Data provided:
- Opening Delimiter -
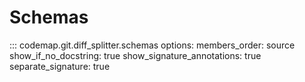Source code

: # Schemas

::: codemap.git.diff_splitter.schemas
    options:
      members_order: source
      show_if_no_docstring: true
      show_signature_annotations: true
      separate_signature: true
- Closing Delimiter -
Exercise instructions: Leave the images out and transcribe the rest of the material exactly.

The answer:
Source code

: # Schemas

::: codemap.git.diff_splitter.schemas
    options:
      members_order: source
      show_if_no_docstring: true
      show_signature_annotations: true
      separate_signature: true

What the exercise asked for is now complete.